Material provided:
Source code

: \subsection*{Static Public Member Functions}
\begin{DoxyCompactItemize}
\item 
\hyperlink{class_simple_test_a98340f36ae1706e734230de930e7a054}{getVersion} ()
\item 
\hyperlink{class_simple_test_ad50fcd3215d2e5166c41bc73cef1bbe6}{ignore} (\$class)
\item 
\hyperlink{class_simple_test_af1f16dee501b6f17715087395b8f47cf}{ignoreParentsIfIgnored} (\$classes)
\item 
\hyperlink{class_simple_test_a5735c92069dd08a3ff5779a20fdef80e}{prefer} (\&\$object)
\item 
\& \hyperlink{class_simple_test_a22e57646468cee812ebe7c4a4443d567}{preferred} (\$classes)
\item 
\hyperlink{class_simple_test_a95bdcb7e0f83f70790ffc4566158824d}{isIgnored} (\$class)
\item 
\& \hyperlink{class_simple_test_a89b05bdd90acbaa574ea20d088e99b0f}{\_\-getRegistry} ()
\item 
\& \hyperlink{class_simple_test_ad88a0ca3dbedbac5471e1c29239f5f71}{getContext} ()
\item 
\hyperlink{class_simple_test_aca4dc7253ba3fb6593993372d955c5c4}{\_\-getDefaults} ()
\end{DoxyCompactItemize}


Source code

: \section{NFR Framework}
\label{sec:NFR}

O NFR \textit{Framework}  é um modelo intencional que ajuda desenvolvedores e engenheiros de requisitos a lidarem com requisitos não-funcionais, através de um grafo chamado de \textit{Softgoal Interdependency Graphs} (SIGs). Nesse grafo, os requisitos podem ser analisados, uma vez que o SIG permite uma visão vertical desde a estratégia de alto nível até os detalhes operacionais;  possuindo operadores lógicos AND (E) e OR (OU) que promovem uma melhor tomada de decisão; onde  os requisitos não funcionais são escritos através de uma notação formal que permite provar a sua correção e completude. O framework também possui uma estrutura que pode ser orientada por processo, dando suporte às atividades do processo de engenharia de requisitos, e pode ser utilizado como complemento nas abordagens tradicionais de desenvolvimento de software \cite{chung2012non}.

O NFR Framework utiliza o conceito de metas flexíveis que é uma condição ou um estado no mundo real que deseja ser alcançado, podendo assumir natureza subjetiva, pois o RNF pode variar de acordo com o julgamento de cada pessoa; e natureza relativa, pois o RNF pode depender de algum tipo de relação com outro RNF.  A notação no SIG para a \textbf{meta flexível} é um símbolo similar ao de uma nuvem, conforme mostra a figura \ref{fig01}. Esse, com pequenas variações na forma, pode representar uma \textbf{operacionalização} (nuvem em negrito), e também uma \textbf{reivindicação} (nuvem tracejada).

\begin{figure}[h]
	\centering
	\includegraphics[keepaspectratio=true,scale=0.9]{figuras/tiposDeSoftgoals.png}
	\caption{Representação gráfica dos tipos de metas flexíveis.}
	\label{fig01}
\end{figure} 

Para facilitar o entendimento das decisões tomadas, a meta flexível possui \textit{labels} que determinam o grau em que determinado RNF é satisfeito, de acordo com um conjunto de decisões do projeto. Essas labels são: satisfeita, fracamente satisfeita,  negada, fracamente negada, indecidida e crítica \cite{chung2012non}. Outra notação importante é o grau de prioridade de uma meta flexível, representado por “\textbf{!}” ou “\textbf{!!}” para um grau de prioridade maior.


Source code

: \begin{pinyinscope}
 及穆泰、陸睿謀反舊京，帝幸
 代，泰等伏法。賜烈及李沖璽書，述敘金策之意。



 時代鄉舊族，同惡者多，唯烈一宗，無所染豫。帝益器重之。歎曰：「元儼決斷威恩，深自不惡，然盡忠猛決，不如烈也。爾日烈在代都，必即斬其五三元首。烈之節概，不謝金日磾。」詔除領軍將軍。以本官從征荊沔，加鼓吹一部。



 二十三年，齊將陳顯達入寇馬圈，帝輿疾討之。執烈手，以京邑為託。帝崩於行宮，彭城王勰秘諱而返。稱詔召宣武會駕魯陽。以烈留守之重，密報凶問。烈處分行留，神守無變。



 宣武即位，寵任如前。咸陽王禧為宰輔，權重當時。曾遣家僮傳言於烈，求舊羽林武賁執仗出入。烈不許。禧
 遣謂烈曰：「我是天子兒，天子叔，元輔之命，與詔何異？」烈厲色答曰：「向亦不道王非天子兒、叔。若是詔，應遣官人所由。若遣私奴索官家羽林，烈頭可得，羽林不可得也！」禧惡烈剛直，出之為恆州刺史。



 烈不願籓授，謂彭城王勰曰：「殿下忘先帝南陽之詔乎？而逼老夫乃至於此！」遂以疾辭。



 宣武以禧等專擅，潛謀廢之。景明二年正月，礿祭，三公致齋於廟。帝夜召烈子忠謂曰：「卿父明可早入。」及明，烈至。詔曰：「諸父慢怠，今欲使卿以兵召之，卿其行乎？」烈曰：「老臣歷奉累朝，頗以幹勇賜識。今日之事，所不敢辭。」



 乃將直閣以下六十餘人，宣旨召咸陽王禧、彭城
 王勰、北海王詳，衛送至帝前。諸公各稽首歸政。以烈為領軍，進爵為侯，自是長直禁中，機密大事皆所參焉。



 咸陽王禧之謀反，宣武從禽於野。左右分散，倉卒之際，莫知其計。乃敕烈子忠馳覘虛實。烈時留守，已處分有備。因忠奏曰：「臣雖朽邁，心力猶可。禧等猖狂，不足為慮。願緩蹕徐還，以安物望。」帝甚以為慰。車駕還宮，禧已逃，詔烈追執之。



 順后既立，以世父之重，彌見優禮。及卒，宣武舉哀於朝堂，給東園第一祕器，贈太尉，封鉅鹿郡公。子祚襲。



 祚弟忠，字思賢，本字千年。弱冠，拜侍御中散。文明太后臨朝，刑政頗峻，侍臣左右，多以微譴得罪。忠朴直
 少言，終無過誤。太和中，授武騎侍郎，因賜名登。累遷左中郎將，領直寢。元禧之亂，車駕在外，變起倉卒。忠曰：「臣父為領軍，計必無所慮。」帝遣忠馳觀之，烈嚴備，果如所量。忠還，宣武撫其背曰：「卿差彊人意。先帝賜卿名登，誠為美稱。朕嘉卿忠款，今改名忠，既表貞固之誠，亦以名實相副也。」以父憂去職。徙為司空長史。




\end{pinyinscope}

What the task requires: Give every line of the material again, exactly as it reads.

The answer:
Source code

: \subsection*{Static Public Member Functions}
\begin{DoxyCompactItemize}
\item 
\hyperlink{class_simple_test_a98340f36ae1706e734230de930e7a054}{getVersion} ()
\item 
\hyperlink{class_simple_test_ad50fcd3215d2e5166c41bc73cef1bbe6}{ignore} (\$class)
\item 
\hyperlink{class_simple_test_af1f16dee501b6f17715087395b8f47cf}{ignoreParentsIfIgnored} (\$classes)
\item 
\hyperlink{class_simple_test_a5735c92069dd08a3ff5779a20fdef80e}{prefer} (\&\$object)
\item 
\& \hyperlink{class_simple_test_a22e57646468cee812ebe7c4a4443d567}{preferred} (\$classes)
\item 
\hyperlink{class_simple_test_a95bdcb7e0f83f70790ffc4566158824d}{isIgnored} (\$class)
\item 
\& \hyperlink{class_simple_test_a89b05bdd90acbaa574ea20d088e99b0f}{\_\-getRegistry} ()
\item 
\& \hyperlink{class_simple_test_ad88a0ca3dbedbac5471e1c29239f5f71}{getContext} ()
\item 
\hyperlink{class_simple_test_aca4dc7253ba3fb6593993372d955c5c4}{\_\-getDefaults} ()
\end{DoxyCompactItemize}


Source code

: \section{NFR Framework}
\label{sec:NFR}

O NFR \textit{Framework}  é um modelo intencional que ajuda desenvolvedores e engenheiros de requisitos a lidarem com requisitos não-funcionais, através de um grafo chamado de \textit{Softgoal Interdependency Graphs} (SIGs). Nesse grafo, os requisitos podem ser analisados, uma vez que o SIG permite uma visão vertical desde a estratégia de alto nível até os detalhes operacionais;  possuindo operadores lógicos AND (E) e OR (OU) que promovem uma melhor tomada de decisão; onde  os requisitos não funcionais são escritos através de uma notação formal que permite provar a sua correção e completude. O framework também possui uma estrutura que pode ser orientada por processo, dando suporte às atividades do processo de engenharia de requisitos, e pode ser utilizado como complemento nas abordagens tradicionais de desenvolvimento de software \cite{chung2012non}.

O NFR Framework utiliza o conceito de metas flexíveis que é uma condição ou um estado no mundo real que deseja ser alcançado, podendo assumir natureza subjetiva, pois o RNF pode variar de acordo com o julgamento de cada pessoa; e natureza relativa, pois o RNF pode depender de algum tipo de relação com outro RNF.  A notação no SIG para a \textbf{meta flexível} é um símbolo similar ao de uma nuvem, conforme mostra a figura \ref{fig01}. Esse, com pequenas variações na forma, pode representar uma \textbf{operacionalização} (nuvem em negrito), e também uma \textbf{reivindicação} (nuvem tracejada).

\begin{figure}[h]
	\centering
	\includegraphics[keepaspectratio=true,scale=0.9]{figuras/tiposDeSoftgoals.png}
	\caption{Representação gráfica dos tipos de metas flexíveis.}
	\label{fig01}
\end{figure} 

Para facilitar o entendimento das decisões tomadas, a meta flexível possui \textit{labels} que determinam o grau em que determinado RNF é satisfeito, de acordo com um conjunto de decisões do projeto. Essas labels são: satisfeita, fracamente satisfeita,  negada, fracamente negada, indecidida e crítica \cite{chung2012non}. Outra notação importante é o grau de prioridade de uma meta flexível, representado por “\textbf{!}” ou “\textbf{!!}” para um grau de prioridade maior.


Source code

: \begin{pinyinscope}
 及穆泰、陸睿謀反舊京，帝幸
 代，泰等伏法。賜烈及李沖璽書，述敘金策之意。



 時代鄉舊族，同惡者多，唯烈一宗，無所染豫。帝益器重之。歎曰：「元儼決斷威恩，深自不惡，然盡忠猛決，不如烈也。爾日烈在代都，必即斬其五三元首。烈之節概，不謝金日磾。」詔除領軍將軍。以本官從征荊沔，加鼓吹一部。



 二十三年，齊將陳顯達入寇馬圈，帝輿疾討之。執烈手，以京邑為託。帝崩於行宮，彭城王勰秘諱而返。稱詔召宣武會駕魯陽。以烈留守之重，密報凶問。烈處分行留，神守無變。



 宣武即位，寵任如前。咸陽王禧為宰輔，權重當時。曾遣家僮傳言於烈，求舊羽林武賁執仗出入。烈不許。禧
 遣謂烈曰：「我是天子兒，天子叔，元輔之命，與詔何異？」烈厲色答曰：「向亦不道王非天子兒、叔。若是詔，應遣官人所由。若遣私奴索官家羽林，烈頭可得，羽林不可得也！」禧惡烈剛直，出之為恆州刺史。



 烈不願籓授，謂彭城王勰曰：「殿下忘先帝南陽之詔乎？而逼老夫乃至於此！」遂以疾辭。



 宣武以禧等專擅，潛謀廢之。景明二年正月，礿祭，三公致齋於廟。帝夜召烈子忠謂曰：「卿父明可早入。」及明，烈至。詔曰：「諸父慢怠，今欲使卿以兵召之，卿其行乎？」烈曰：「老臣歷奉累朝，頗以幹勇賜識。今日之事，所不敢辭。」



 乃將直閣以下六十餘人，宣旨召咸陽王禧、彭城
 王勰、北海王詳，衛送至帝前。諸公各稽首歸政。以烈為領軍，進爵為侯，自是長直禁中，機密大事皆所參焉。



 咸陽王禧之謀反，宣武從禽於野。左右分散，倉卒之際，莫知其計。乃敕烈子忠馳覘虛實。烈時留守，已處分有備。因忠奏曰：「臣雖朽邁，心力猶可。禧等猖狂，不足為慮。願緩蹕徐還，以安物望。」帝甚以為慰。車駕還宮，禧已逃，詔烈追執之。



 順后既立，以世父之重，彌見優禮。及卒，宣武舉哀於朝堂，給東園第一祕器，贈太尉，封鉅鹿郡公。子祚襲。



 祚弟忠，字思賢，本字千年。弱冠，拜侍御中散。文明太后臨朝，刑政頗峻，侍臣左右，多以微譴得罪。忠朴直
 少言，終無過誤。太和中，授武騎侍郎，因賜名登。累遷左中郎將，領直寢。元禧之亂，車駕在外，變起倉卒。忠曰：「臣父為領軍，計必無所慮。」帝遣忠馳觀之，烈嚴備，果如所量。忠還，宣武撫其背曰：「卿差彊人意。先帝賜卿名登，誠為美稱。朕嘉卿忠款，今改名忠，既表貞固之誠，亦以名實相副也。」以父憂去職。徙為司空長史。




\end{pinyinscope}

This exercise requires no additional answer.